MATERIAL SHOWN START
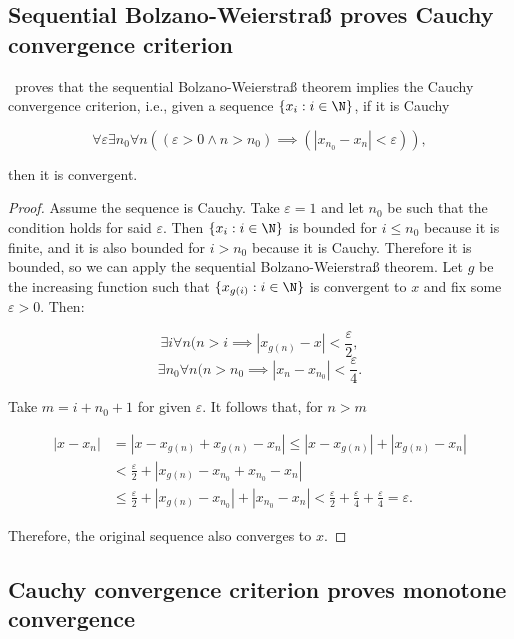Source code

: \documentclass[../main.tex]{memoir}
\begin{document}
\subsection{Sequential Bolzano-Weierstra{\ss} proves Cauchy convergence criterion}

\begin{theorem}
  \label{thm:bw-cc}
  \rca\ proves that the sequential Bolzano-Weierstra{\ss} theorem implies the Cauchy convergence criterion, i.e., given a sequence $\{x_i: i \in \N\}$, if it is Cauchy

  \[ \forall \varepsilon \exists n_0 \forall n ((\varepsilon > 0 \land n > n_0) \implies (|x_{n_0} - x_n| < \varepsilon)), \]

  then it is convergent.
\end{theorem}
\begin{proof}
  Assume the sequence is Cauchy. Take $\varepsilon = 1$ and let $n_0$ be such that the condition holds for said $\varepsilon$. Then $\{x_i: i \in \N\}$ is bounded for $i \le n_0$ because it is finite, and it is also bounded for $i > n_0$ because it is Cauchy. Therefore it is bounded, so we can apply the sequential Bolzano-Weierstra{\ss} theorem. Let $g$ be the increasing function such that $\{x_{g(i)}: i \in \N\}$ is convergent to $x$ and fix some $\varepsilon > 0$. Then:

  \[ \exists i \forall n (n > i \implies |x_{g(n)} - x| < \frac{\varepsilon}{2}, \]
  \[ \exists n_0 \forall n (n > n_0 \implies |x_n - x_{n_0}| < \frac{\varepsilon}{4}. \]

  Take $m = i + n_0 + 1$ for given $\varepsilon$. It follows that, for $n > m$

  \begin{equation*}
    \begin{split}
      |x - x_n| & = |x - x_{g(n)} + x_{g(n)} - x_n| \le |x - x_{g(n)}| + |x_{g(n)} - x_n| \\
      & < \frac{\varepsilon}{2} + |x_{g(n)} - x_{n_0} + x_{n_0} - x_n| \\
      & \le \frac{\varepsilon}{2} + |x_{g(n)} - x_{n_0}| + |x_{n_0} - x_n| < \frac{\varepsilon}{2} + \frac{\varepsilon}{4} + \frac{\varepsilon}{4} = \varepsilon.
    \end{split}
  \end{equation*}

  Therefore, the original sequence also converges to $x$.
\end{proof}

\subsection{Cauchy convergence criterion proves monotone convergence}
\end{document}
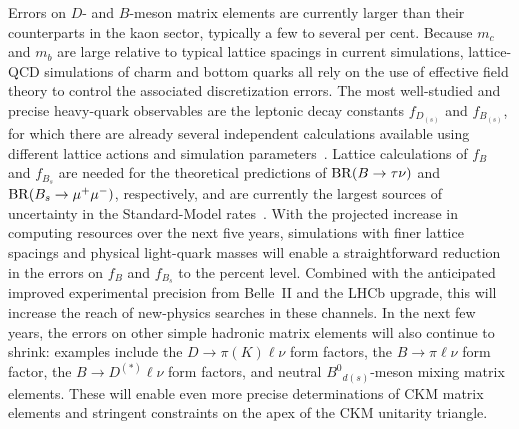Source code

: \begin{itemize}
Errors on $D$- and $B$-meson matrix elements are currently larger than their
counterparts in the kaon sector, typically a few to several per cent.  Because
$m_c$ and $m_b$ are large relative to typical lattice spacings in current
simulations, lattice-QCD simulations of charm and bottom quarks all rely on
the use of effective field theory to control the associated discretization
errors.  The most well-studied and precise heavy-quark observables are the
leptonic decay constants $f_{D_{(s)}}$ and $f_{B_{(s)}}$, for which there are
already several independent calculations available using different lattice
actions and simulation
parameters~\cite{Namekawa:2011wt,Dimopoulos:2011gx,Bazavov:2011aa,Na:2012kp,Na:2012iu,Bernardoni:2012ti,Bazavov:2012dg,Carrasco:2012de,Dowdall:2013tga}.
Lattice calculations of $f_B$ and $f_{B_s}$ are needed for the theoretical
predictions of ${\rm BR}(B \to \tau \nu)$ and ${\rm BR}(B_s \to \mu^+ \mu^-)$,
respectively, and are currently the largest sources of uncertainty in the
Standard-Model rates~\cite{Buras:2012ru}.  With the projected increase in
computing resources over the next five years, simulations with finer lattice
spacings and physical light-quark masses will enable a straightforward
reduction in the errors on $f_B$ and $f_{B_s}$ to the percent level.  Combined
with the anticipated improved experimental precision from Belle~II and the
LHCb upgrade, this will increase the reach of new-physics searches in these
channels.  In the next few years, the errors on other simple hadronic matrix
elements will also continue to shrink: examples include the $D \to \pi(K) \ell
\nu$ form factors, the $B \to \pi \ell \nu$ form factor, the $B\to
D^{(*)}\ell\nu$ form factors, and neutral ${B^0}_{d(s)}$-meson mixing matrix
elements.  These will enable even more precise determinations of CKM matrix
elements and stringent constraints on the apex of the CKM unitarity triangle.


\end{itemize}
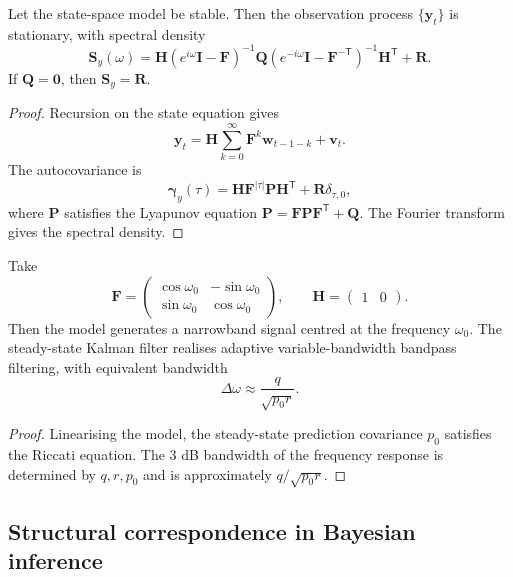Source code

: \begin{theorem}\label{thm:kalman_spectrum}
Let the state-space model be stable. Then the observation process $\{\mathbf y_t\}$ is stationary, with spectral density
\[
\mathbf S_y(\omega)=\mathbf H(e^{i\omega}\mathbf I-\mathbf F)^{-1}\mathbf Q(e^{-i\omega}\mathbf I-\mathbf F^{-\mathsf T})^{-1}\mathbf H^{\mathsf T}+\mathbf R.
\]
If $\mathbf Q=\mathbf 0$, then $\mathbf S_y=\mathbf R$.
\end{theorem}

\begin{proof}
Recursion on the state equation gives
\[
\mathbf y_t=\mathbf H\sum_{k=0}^{\infty}\mathbf F^k\mathbf w_{t-1-k}+\mathbf v_t.
\]
The autocovariance is
\[
\boldsymbol\gamma_y(\tau)=\mathbf H\mathbf F^{|\tau|}\mathbf P\mathbf H^{\mathsf T}+\mathbf R\delta_{\tau,0},
\]
where $\mathbf P$ satisfies the Lyapunov equation $\mathbf P=\mathbf F\mathbf P\mathbf F^{\mathsf T}+\mathbf Q$. The Fourier transform gives the spectral density.
\end{proof}

\begin{proposition}\label{prop:kalman_periodic_extraction}
Take
\[
\mathbf F=\begin{pmatrix}\cos\omega_0&-\sin\omega_0\\ \sin\omega_0&\cos\omega_0\end{pmatrix},\qquad
\mathbf H=\begin{pmatrix}1&0\end{pmatrix}.
\]
Then the model generates a narrowband signal centred at the frequency $\omega_0$. The steady-state Kalman filter realises adaptive variable-bandwidth bandpass filtering, with equivalent bandwidth
\[
\Delta\omega\approx \frac{q}{\sqrt{p_0r}}.
\]
\end{proposition}

\begin{proof}
Linearising the model, the steady-state prediction covariance $p_0$ satisfies the Riccati equation. The $3$ dB bandwidth of the frequency response is determined by $q,r,p_0$ and is approximately $q/\sqrt{p_0r}$.
\end{proof}

\subsection{Structural correspondence in Bayesian inference}

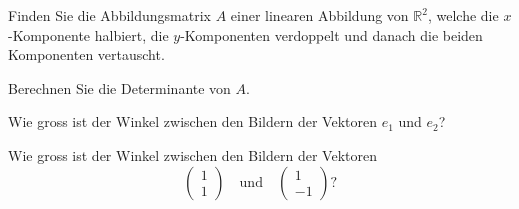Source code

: Finden Sie die Abbildungsmatrix $A$ einer linearen Abbildung von $\mathbb R^2$,
welche die $x$-Komponente halbiert, die $y$-Komponenten verdoppelt und
danach die beiden Komponenten vertauscht.
\begin{teilaufgaben}
\item Berechnen Sie die Determinante von $A$.
\item Wie gross ist der Winkel zwischen den Bildern der Vektoren
$e_1$ und $e_2$?
\item Wie gross ist der Winkel zwischen den Bildern der Vektoren
\[
\begin{pmatrix}1\\1\end{pmatrix}\quad\text{und}\quad
\begin{pmatrix}1\\-1\end{pmatrix}?
\]
\end{teilaufgaben}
MATERIAL SHOWN END
*PROMPT*. Identify every line above with the string "bandwidth" in it. Copy those lines.

*OUTPUT OF THE TASK*.
Then the model generates a narrowband signal centred at the frequency $\omega_0$. The steady-state Kalman filter realises adaptive variable-bandwidth bandpass filtering, with equivalent bandwidth
Linearising the model, the steady-state prediction covariance $p_0$ satisfies the Riccati equation. The $3$ dB bandwidth of the frequency response is determined by $q,r,p_0$ and is approximately $q/\sqrt{p_0r}$.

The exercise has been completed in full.